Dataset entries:
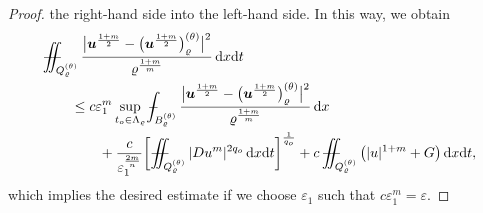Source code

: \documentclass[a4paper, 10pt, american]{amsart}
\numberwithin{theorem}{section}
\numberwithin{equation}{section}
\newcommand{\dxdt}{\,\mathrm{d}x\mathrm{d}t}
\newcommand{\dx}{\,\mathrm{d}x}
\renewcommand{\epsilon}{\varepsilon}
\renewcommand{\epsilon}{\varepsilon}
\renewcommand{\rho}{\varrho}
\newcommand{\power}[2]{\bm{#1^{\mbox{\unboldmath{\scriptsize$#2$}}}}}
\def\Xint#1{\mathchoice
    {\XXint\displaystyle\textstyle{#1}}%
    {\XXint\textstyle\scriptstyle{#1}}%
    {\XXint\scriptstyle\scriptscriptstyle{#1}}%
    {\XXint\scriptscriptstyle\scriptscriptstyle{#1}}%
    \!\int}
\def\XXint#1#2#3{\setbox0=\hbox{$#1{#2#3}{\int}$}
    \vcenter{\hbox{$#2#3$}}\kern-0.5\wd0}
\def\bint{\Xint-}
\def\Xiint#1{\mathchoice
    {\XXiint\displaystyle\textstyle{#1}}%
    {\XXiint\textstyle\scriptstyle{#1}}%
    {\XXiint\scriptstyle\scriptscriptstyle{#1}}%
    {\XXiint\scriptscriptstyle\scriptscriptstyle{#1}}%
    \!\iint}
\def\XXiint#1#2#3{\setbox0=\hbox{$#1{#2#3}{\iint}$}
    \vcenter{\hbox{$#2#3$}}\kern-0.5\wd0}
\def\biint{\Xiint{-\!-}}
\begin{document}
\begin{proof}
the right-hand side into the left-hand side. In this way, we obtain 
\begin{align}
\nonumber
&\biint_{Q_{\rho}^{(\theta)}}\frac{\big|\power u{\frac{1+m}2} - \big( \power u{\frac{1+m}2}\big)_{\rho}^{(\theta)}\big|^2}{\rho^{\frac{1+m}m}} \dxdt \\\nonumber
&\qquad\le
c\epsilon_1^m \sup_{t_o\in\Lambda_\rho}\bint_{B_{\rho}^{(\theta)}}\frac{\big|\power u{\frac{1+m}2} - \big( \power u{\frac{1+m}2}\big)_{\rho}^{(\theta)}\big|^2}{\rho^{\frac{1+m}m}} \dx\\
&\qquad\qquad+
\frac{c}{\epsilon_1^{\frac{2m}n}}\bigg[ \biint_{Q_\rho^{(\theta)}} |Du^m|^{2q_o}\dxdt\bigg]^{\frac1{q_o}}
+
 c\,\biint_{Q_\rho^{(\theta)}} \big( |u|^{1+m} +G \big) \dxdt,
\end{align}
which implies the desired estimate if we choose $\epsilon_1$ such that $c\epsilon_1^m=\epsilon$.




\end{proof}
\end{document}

- **ACTION ITEM**:
For every line above that includes the word "section", return the line.

- **RESPONSE**:
\numberwithin{theorem}{section}
\numberwithin{equation}{section}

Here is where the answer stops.